Top of Records supplied

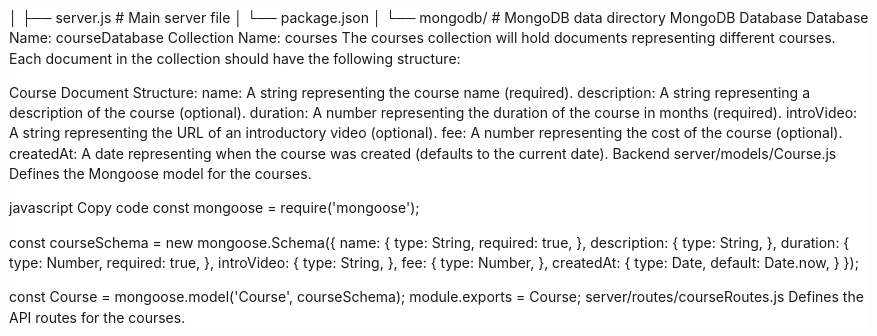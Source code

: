 │   ├── server.js      # Main server file
│   └── package.json
│
└── mongodb/          # MongoDB data directory
MongoDB Database
Database Name: courseDatabase
Collection Name: courses
The courses collection will hold documents representing different courses. Each document in the collection should have the following structure:

Course Document Structure:
name: A string representing the course name (required).
description: A string representing a description of the course (optional).
duration: A number representing the duration of the course in months (required).
introVideo: A string representing the URL of an introductory video (optional).
fee: A number representing the cost of the course (optional).
createdAt: A date representing when the course was created (defaults to the current date).
Backend
server/models/Course.js
Defines the Mongoose model for the courses.

javascript
Copy code
const mongoose = require('mongoose');

const courseSchema = new mongoose.Schema({
    name: {
        type: String,
        required: true,
    },
    description: {
        type: String,
    },
    duration: {
        type: Number,
        required: true,
    },
    introVideo: {
        type: String,
    },
    fee: {
        type: Number,
    },
    createdAt: {
        type: Date,
        default: Date.now,
    }
});

const Course = mongoose.model('Course', courseSchema);
module.exports = Course;
server/routes/courseRoutes.js
Defines the API routes for the courses.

Bottom of Records supplied

(What this task involves): From the records above, return each line that has the string "createdAt".

(Completed exercise):
createdAt: A date representing when the course was created (defaults to the current date).
    createdAt: {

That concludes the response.